INFO:__main__:ray job finished with state: FAILED
 error trace back: Job failed due to an application error, last available logs (truncated to 20,000 chars):
  File "/home/ray/anaconda3/lib/python3.10/site-packages/xgboost_ray/main.py", line 1598, in train
    bst, train_evals_result, train_additional_results = _train(
  File "/home/ray/anaconda3/lib/python3.10/site-packages/xgboost_ray/main.py", line 1134, in _train
  File "/home/ray/anaconda3/lib/python3.10/site-packages/xgboost_ray/matrix.py", line 884, in assert_enough_shards_for_actors
  File "/home/ray/anaconda3/lib/python3.10/site-packages/xgboost_ray/matrix.py", line 569, in assert_enough_shards_for_actors
    raise RuntimeError(
RuntimeError: Trying to shard data for 2 actors, but the maximum number of shards is 1. If you want to shard the dataset by rows, conside
r centralized loading by passing `distributed=False` to the `RayDMatrix`. Otherwise consider using fewer actors or re-partitioning your d


  1. I understood my error since there is only one parquet file in my directory. : https://github.com/ray-project/xgboost_ray:
    Centralized loading is used when you pass centralized in-memory dataframes, such as Pandas dataframes ... such as a single CSV or Parquet file.
    What if I first read the file into a ray Dataset and then load it into RayDMatrix? Does it still use centralised loading?

  2. It seems that it’s required to give a list of file names to enable distributed loading, even if a directory contains multiple parquet files is given, it’s still using centralised data loading.

  3. Should I directly read parquet files to RayDMatrix instead of using RayDataset as intermediate? However since I don’t know the label_col before hand, I used ray dataset to get the column names.

  4. Does centralized loading mean that it will require more memory or is it slower? And if using centralized loading, how many shards will the head node create, is it the number of actors given in the train func?

  5. What is the relationship between the cpu_per_actor and the resource requested by the ray actor (MyTrainer) which contains the training logic, where I have the @remote(num_cpu=1)?
    If I use RayParams(num_actors=2, cpus_per_actor=1) in the train function and @remote(num_cpu=1) on the MyTrainer, it seems that in total 3 actors are created. What would be the logical resource required to schedule this training job? 3 cpus?

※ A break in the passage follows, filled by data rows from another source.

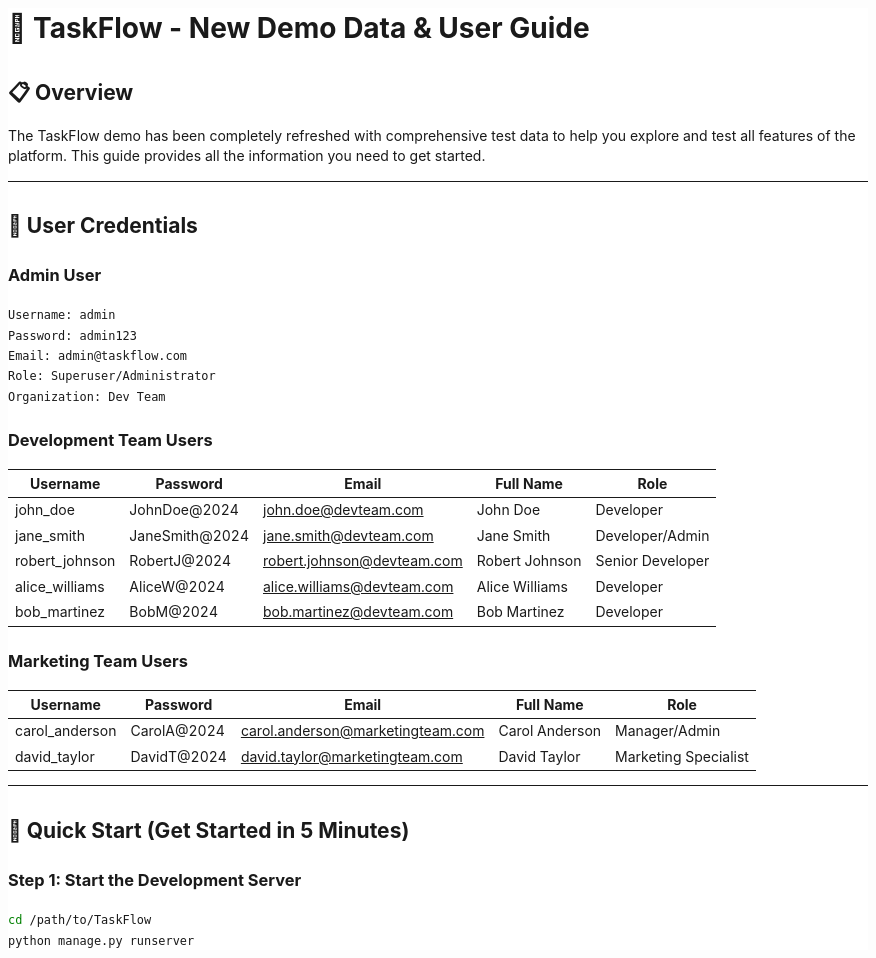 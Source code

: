 # 🎉 TaskFlow - New Demo Data & User Guide

## 📋 Overview

The TaskFlow demo has been completely refreshed with comprehensive test data to help you explore and test all features of the platform. This guide provides all the information you need to get started.

---

## 👤 User Credentials

### Admin User
```
Username: admin
Password: admin123
Email: admin@taskflow.com
Role: Superuser/Administrator
Organization: Dev Team
```

### Development Team Users
| Username | Password | Email | Full Name | Role |
|----------|----------|-------|-----------|------|
| john_doe | JohnDoe@2024 | john.doe@devteam.com | John Doe | Developer |
| jane_smith | JaneSmith@2024 | jane.smith@devteam.com | Jane Smith | Developer/Admin |
| robert_johnson | RobertJ@2024 | robert.johnson@devteam.com | Robert Johnson | Senior Developer |
| alice_williams | AliceW@2024 | alice.williams@devteam.com | Alice Williams | Developer |
| bob_martinez | BobM@2024 | bob.martinez@devteam.com | Bob Martinez | Developer |

### Marketing Team Users
| Username | Password | Email | Full Name | Role |
|----------|----------|-------|-----------|------|
| carol_anderson | CarolA@2024 | carol.anderson@marketingteam.com | Carol Anderson | Manager/Admin |
| david_taylor | DavidT@2024 | david.taylor@marketingteam.com | David Taylor | Marketing Specialist |

---

## 🎯 Quick Start (Get Started in 5 Minutes)

### Step 1: Start the Development Server
```bash
cd /path/to/TaskFlow
python manage.py runserver
```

  1. Another thing I noticed was that scaling up was triggered at almost the end of the training job, it scaled up to 5 worker nodes from 1 worker node, although there is enough cpus on my worker node. And all the new workers got killed very quickly since the training job is done. It seemed that it was retrying something? Any suggestions to avoid the unneeded scale up?

103e[2me[36m(_RemoteRayXGBoostActor pid=1050, ip=[0m 2023-07-07 08:31:31,139 INFO main.py:1254 -- Training in progress (31 seconds since last restart).
And I noticed there is one task that failed in each of the training actors.

Hi @Y_C, re error of

RuntimeError: Trying to shard data for 2 actors, but the maximum number of shards is 1. If you want to shard the dataset by rows, conside
r centralized loading by passing `distributed=False` to the `RayDMatrix`. Otherwise consider using fewer actors or re-partitioning your d

As you said, yes, this is because you only has 1 Parquet file in directory. For this example that you have 2 actors / training workers, you can call Dataset.repartition(2) before creating the RayDMatrix, so the Ray Dataset you created would have two blocks / shards, and each actor can train on.

def load_data(path: str) -> RayDMatrix:
    ds = ray.data.read_parquet(path)
    ds = ds.repartition(2)
    label_col = ds.schema().names[-1]   # User needs to ensure that the last column is the label column
    return RayDMatrix(ds, label=label_col)

Note: you don’t need to do the Dataset.repartition() if you have multiple Parquet files in your directory.

Yes it would be 3 actors and each one requires 1 CPU logical resource. One actor for the MyTrainer class, and two actors for training workers, each one of them is _RemoteRayXGBoostActor. Is there a reason why you need to create the MyTrainer class? It seems to me you can call xgboost_ray.train() directly, without wrapping it inside MyTrainer.training_pipeline().

Note the _StatsActor, _QueueActor and _EventActor are internal actors created during Ray execution, not related to your application code.

Thanks so much for replying @chengsu . The reason is that we are creating a training platform that can work with different framework (sklearn, xgboost etc) and needs the user to write the training script in a certain structure. We might look into removing the unneeded extra actor. Should I just remove the @remote(num_cpu=1) on the MyTrainer actor? If I understand correctly this is only for the auto scaler to determine whether the ray cluster needs to add more worker right?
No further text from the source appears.